Inizia la rivolta civile dei cittadini: si formano comitati dai diversi colori politici, si tengono numerose manifestazioni e il sito di Quadro Alto viene permanentemente occupato dai coraggiosi rianesi, in difesa del loro territorio.
E’ intervenuta la magistratura: prima il TAR (di fronte al quale pendono tantissimi ricorsi, da parte di partiti, associazioni politiche e ambientaliste, imprenditori (fra cui i gestori della cava e il solito Cerroni) , comitati locali, privati cittadini; poi la Procura di Roma ha aperto un’inchiesta sui criteri di scelta dei siti e ha incaricato i carabinieri del Noe (fra cui il capitano “Ultimo”) di rilevare la distanza dei siti dalle abitazioni.
Come se non bastasse, nella Conferenza dei Servizi (che doveva dare il via libera alla discarica di Corcolle, essendo ancora in corso accertamenti su Riano) il presidente della provincia Zingaretti blocca tutto con il suo potere di veto.
In mezzo a questo bailamme, la Polverini perde completamente la bussola e arriva ad accusare la magistratura di interferenze, quasi fosse colpevoledi indagare: un atto gravissimo da parte della presidente di una Regione.
Interviene, finalmente, il Governo: il ministro Clini convoca per un vertice la Polverini, il sindaco di Roma Gianni Alemanno, il presidente della provincia Nicola Zingaretti e il prefetto Pecoraro.

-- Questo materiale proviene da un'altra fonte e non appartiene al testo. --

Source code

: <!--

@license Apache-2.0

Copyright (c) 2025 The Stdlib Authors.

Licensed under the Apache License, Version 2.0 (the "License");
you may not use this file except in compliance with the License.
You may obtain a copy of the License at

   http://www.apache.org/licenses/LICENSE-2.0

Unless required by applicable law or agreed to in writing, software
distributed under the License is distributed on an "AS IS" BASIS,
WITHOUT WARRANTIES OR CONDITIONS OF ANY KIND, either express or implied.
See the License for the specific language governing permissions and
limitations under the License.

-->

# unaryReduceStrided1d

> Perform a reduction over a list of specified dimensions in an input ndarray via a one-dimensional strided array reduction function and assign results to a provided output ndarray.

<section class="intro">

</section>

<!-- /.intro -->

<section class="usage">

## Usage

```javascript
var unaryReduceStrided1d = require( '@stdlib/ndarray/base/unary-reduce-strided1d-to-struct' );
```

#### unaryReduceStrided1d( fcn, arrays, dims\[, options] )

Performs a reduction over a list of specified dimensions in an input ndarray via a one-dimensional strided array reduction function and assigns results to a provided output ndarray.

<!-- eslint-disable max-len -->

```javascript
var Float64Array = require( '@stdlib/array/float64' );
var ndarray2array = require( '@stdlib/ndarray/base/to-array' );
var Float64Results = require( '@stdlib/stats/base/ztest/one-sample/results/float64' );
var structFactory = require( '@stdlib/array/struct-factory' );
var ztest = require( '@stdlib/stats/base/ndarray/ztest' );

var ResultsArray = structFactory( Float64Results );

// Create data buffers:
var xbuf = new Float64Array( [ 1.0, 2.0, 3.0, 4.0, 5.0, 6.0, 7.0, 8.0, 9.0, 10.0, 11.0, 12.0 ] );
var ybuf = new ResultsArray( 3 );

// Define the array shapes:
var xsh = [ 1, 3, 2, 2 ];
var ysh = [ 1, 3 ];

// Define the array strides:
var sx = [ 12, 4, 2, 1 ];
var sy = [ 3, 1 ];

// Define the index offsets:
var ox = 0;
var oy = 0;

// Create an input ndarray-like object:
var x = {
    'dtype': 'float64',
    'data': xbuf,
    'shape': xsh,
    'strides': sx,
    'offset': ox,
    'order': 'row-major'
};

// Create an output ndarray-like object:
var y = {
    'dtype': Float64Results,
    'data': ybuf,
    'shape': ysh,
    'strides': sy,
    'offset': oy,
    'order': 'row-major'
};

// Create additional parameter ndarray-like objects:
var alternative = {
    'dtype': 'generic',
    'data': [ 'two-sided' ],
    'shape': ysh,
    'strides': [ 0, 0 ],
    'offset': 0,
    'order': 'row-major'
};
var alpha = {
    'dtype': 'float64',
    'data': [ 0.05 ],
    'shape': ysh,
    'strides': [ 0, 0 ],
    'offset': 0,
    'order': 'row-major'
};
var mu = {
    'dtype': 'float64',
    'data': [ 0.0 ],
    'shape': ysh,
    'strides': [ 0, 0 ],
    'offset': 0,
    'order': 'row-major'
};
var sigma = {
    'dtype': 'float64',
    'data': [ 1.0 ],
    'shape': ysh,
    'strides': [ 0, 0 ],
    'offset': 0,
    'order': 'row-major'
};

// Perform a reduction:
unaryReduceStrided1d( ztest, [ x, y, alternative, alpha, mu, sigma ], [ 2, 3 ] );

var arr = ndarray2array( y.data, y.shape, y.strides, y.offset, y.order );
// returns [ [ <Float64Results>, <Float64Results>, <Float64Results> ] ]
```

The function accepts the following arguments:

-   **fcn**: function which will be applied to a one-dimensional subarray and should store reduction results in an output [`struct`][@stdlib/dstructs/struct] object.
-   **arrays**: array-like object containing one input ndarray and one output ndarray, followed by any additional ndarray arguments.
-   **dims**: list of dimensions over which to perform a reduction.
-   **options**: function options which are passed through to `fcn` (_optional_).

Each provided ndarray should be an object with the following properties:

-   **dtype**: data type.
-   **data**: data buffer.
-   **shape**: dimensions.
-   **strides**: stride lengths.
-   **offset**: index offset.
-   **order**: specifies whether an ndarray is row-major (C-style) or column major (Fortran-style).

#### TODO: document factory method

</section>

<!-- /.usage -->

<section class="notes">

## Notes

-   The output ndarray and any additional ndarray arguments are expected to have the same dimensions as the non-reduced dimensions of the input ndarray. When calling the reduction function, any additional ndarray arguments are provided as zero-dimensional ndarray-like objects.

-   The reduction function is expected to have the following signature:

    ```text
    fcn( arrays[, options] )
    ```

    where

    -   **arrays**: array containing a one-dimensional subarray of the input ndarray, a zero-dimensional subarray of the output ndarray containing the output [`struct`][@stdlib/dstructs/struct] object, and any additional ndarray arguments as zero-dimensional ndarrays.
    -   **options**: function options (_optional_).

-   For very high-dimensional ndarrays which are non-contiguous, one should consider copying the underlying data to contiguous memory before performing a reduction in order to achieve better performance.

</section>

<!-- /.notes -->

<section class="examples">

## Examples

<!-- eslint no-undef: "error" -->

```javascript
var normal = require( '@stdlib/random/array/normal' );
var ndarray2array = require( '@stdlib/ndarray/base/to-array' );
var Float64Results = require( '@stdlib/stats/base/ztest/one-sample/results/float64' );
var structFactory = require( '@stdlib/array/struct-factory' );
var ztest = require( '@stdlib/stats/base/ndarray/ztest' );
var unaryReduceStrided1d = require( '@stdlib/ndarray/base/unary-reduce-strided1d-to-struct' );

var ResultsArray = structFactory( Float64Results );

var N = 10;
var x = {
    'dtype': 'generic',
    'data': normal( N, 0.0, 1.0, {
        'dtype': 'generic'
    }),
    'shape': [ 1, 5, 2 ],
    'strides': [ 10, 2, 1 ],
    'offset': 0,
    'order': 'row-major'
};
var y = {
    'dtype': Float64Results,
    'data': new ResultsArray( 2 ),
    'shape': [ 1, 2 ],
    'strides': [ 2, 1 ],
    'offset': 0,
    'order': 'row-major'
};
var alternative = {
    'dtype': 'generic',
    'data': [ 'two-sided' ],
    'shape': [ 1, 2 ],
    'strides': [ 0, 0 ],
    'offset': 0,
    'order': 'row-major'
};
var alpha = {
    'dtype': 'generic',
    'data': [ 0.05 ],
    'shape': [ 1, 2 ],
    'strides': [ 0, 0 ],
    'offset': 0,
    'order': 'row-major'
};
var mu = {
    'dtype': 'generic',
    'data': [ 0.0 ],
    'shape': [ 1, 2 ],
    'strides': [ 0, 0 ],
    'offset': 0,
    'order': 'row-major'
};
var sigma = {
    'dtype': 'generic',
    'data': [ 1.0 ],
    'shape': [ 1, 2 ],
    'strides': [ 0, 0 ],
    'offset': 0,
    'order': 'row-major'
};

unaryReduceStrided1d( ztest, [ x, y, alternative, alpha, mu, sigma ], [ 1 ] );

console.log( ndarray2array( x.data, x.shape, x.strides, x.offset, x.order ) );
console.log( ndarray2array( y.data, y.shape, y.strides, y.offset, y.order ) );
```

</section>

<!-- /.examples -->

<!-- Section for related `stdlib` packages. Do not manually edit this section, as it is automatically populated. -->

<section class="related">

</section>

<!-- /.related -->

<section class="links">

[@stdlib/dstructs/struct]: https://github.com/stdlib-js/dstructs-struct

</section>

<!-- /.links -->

Le dichiarazioni ufficiali parlano di approfondimenti da effettuare su tutti i sette siti inizialmente individuati dalla Regione (e non solo sui due scelti da Pecoraro). Le indiscrezioni giornalistiche riportano che la scelta sarebbe già stata fatta: Monti dell’Ortaccio, l’ennesimo sito di proprietà di Manlio Cerroni, l’unico a richiedere tempi di approntamento relativamente rapidi e tali da poter chiudere per tempo Malagrotta. Ma c’è una controindicazione: Malagrotta dista poche centinaia di metri da Monti dell’Ortaccio.
Che esito avrà, a questo punto, il Piano Rifiuti della Polverini? Se ne sono occupati i consiglieri regionali radicali alla Regione, Giuseppe Rossodivita e Rocco Berardo, coadiuvati da Massimiliano Iervolino (autore del libro-inchiesta “Con le mani nella monnezza”, ed. Reality Book). Il Piano contravviene, furbescamente, agli obblighi sulla raccolta differenziata e anche il sito che si vorrebbe definitivo, Pizzo del Prete, presenta numerose controindicazioni.
Torneremo ad occuparcene presto, dalle colonne di questo giornale.